Start of Materials provided

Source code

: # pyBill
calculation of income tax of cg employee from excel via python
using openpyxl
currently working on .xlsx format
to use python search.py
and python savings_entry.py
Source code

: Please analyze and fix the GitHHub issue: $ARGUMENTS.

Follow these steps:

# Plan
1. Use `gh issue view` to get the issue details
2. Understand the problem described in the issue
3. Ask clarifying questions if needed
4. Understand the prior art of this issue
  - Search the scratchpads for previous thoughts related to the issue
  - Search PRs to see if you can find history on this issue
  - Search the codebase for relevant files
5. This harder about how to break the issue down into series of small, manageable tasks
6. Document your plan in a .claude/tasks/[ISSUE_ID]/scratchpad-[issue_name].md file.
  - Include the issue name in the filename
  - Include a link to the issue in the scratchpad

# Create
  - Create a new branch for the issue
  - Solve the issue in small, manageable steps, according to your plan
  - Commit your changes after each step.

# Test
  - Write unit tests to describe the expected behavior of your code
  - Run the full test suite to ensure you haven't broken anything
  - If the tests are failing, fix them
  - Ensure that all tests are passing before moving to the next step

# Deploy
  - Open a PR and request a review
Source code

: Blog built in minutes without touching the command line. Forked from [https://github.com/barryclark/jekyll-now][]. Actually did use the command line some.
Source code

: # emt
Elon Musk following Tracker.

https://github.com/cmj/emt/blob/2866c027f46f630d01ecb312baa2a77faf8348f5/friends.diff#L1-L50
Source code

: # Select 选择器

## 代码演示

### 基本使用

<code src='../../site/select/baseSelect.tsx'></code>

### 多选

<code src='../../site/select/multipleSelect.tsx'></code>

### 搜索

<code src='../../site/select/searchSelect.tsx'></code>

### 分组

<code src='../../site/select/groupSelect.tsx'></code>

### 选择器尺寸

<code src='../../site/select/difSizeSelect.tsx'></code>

End of Materials provided

Exercise objective: Give exactly the lines from the one with "2. Understand the" to the end of the entries, nothing before them.

Exercise answer:
2. Understand the problem described in the issue
3. Ask clarifying questions if needed
4. Understand the prior art of this issue
  - Search the scratchpads for previous thoughts related to the issue
  - Search PRs to see if you can find history on this issue
  - Search the codebase for relevant files
5. This harder about how to break the issue down into series of small, manageable tasks
6. Document your plan in a .claude/tasks/[ISSUE_ID]/scratchpad-[issue_name].md file.
  - Include the issue name in the filename
  - Include a link to the issue in the scratchpad

# Create
  - Create a new branch for the issue
  - Solve the issue in small, manageable steps, according to your plan
  - Commit your changes after each step.

# Test
  - Write unit tests to describe the expected behavior of your code
  - Run the full test suite to ensure you haven't broken anything
  - If the tests are failing, fix them
  - Ensure that all tests are passing before moving to the next step

# Deploy
  - Open a PR and request a review
Source code

: Blog built in minutes without touching the command line. Forked from [https://github.com/barryclark/jekyll-now][]. Actually did use the command line some.
Source code

: # emt
Elon Musk following Tracker.

https://github.com/cmj/emt/blob/2866c027f46f630d01ecb312baa2a77faf8348f5/friends.diff#L1-L50
Source code

: # Select 选择器

## 代码演示

### 基本使用

<code src='../../site/select/baseSelect.tsx'></code>

### 多选

<code src='../../site/select/multipleSelect.tsx'></code>

### 搜索

<code src='../../site/select/searchSelect.tsx'></code>

### 分组

<code src='../../site/select/groupSelect.tsx'></code>

### 选择器尺寸

<code src='../../site/select/difSizeSelect.tsx'></code>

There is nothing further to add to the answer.